■ TASK DESCRIPTION ■
Copy exactly the lines of the records below, and only those lines, beginning with the line that contains "userName | Text | ❌ | - |" and ending with the line that contains "Được An Táng".

■ DATA ■
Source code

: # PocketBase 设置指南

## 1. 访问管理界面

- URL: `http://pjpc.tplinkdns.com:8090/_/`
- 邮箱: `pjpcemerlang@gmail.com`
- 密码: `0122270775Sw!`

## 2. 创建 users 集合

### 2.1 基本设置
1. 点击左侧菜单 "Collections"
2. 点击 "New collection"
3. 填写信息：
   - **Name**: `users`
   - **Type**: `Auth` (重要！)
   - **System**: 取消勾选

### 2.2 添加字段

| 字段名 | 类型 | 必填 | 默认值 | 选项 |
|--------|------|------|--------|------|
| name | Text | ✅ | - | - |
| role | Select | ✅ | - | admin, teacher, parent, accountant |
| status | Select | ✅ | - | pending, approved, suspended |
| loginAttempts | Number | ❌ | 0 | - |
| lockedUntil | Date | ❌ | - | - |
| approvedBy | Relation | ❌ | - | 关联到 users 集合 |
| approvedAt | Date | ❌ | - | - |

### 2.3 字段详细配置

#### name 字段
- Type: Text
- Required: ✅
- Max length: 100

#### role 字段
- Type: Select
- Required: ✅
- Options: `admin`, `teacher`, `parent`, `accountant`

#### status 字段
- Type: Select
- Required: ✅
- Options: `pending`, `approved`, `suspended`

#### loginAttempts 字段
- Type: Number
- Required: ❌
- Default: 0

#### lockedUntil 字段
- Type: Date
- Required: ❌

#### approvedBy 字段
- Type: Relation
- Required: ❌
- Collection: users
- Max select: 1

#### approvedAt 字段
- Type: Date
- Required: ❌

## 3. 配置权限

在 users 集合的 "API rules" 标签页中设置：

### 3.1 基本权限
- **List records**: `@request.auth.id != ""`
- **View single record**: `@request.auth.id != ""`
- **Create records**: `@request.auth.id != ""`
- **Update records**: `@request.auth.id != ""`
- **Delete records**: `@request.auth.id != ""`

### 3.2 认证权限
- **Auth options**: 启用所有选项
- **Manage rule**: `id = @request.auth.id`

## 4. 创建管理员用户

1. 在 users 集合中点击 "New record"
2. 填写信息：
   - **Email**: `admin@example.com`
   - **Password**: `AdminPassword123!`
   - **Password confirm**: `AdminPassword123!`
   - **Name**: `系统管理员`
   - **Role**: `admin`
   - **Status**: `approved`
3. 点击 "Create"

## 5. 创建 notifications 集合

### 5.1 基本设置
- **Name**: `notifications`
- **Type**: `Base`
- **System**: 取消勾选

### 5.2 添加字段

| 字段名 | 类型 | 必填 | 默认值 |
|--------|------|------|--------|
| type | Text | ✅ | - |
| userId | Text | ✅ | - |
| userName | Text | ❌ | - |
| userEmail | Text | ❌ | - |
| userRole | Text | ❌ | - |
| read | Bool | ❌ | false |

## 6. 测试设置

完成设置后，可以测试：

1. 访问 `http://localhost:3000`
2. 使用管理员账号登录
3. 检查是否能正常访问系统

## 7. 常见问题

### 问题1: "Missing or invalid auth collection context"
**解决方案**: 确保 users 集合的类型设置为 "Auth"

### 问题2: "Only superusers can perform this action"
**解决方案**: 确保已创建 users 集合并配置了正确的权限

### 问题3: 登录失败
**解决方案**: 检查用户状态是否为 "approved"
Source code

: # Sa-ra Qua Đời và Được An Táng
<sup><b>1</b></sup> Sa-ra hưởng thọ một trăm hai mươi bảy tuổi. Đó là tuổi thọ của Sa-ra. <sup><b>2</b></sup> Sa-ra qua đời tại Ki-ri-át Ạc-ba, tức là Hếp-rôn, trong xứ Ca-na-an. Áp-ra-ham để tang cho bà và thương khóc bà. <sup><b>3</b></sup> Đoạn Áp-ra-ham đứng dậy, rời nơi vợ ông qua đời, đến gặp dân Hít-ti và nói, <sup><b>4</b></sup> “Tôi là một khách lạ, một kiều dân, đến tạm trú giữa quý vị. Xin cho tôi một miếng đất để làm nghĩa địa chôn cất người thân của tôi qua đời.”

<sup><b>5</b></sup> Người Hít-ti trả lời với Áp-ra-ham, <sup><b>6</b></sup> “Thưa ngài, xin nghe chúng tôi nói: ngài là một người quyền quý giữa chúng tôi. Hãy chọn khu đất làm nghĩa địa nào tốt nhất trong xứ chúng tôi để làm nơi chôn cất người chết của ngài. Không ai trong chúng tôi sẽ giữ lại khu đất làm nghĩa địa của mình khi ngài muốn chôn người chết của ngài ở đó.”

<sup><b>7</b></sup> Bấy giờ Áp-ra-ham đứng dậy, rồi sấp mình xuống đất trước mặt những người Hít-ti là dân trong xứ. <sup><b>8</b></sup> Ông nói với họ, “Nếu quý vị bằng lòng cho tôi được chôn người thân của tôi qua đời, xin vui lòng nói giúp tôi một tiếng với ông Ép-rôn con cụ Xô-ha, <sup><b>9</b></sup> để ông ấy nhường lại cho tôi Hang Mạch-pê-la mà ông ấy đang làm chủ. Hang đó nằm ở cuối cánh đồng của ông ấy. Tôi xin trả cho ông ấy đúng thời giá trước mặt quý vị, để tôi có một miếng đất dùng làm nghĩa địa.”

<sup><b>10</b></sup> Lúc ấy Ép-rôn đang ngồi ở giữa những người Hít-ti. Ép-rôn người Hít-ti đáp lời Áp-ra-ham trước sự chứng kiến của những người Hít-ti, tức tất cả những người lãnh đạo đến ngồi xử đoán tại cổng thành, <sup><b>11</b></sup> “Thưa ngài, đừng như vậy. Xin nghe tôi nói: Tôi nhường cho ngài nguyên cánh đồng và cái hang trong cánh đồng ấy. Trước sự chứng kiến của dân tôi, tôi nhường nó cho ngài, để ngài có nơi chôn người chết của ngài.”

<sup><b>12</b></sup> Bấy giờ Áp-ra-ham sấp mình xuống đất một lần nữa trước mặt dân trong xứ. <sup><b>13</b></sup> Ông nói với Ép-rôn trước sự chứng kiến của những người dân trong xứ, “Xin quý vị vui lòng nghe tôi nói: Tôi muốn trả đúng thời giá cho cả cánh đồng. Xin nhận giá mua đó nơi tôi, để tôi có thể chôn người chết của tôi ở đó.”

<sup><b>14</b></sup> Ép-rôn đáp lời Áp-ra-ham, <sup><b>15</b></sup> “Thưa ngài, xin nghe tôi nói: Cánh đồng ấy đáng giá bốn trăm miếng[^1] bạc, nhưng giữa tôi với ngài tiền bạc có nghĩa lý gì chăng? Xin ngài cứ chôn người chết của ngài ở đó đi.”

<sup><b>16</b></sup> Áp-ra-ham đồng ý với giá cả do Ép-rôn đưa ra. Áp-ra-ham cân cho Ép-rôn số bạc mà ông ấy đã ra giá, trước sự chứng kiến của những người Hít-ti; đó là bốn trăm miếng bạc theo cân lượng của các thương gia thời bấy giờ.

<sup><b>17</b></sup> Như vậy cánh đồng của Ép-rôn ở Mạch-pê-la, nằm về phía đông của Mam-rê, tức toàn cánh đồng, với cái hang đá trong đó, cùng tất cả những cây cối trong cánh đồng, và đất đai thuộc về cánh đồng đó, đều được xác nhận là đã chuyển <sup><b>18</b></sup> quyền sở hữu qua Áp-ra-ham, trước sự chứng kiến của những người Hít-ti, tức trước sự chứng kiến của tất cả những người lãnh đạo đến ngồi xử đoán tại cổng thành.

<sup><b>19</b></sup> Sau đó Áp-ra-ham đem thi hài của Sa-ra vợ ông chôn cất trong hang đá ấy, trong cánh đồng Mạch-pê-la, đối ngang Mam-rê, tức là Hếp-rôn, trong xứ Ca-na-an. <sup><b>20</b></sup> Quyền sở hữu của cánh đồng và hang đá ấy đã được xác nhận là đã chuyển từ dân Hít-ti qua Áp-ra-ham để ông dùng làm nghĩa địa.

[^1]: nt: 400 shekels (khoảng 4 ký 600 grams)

■ TASK RESULT ■
| userName | Text | ❌ | - |
| userEmail | Text | ❌ | - |
| userRole | Text | ❌ | - |
| read | Bool | ❌ | false |

## 6. 测试设置

完成设置后，可以测试：

1. 访问 `http://localhost:3000`
2. 使用管理员账号登录
3. 检查是否能正常访问系统

## 7. 常见问题

### 问题1: "Missing or invalid auth collection context"
**解决方案**: 确保 users 集合的类型设置为 "Auth"

### 问题2: "Only superusers can perform this action"
**解决方案**: 确保已创建 users 集合并配置了正确的权限

### 问题3: 登录失败
**解决方案**: 检查用户状态是否为 "approved"
Source code

: # Sa-ra Qua Đời và Được An Táng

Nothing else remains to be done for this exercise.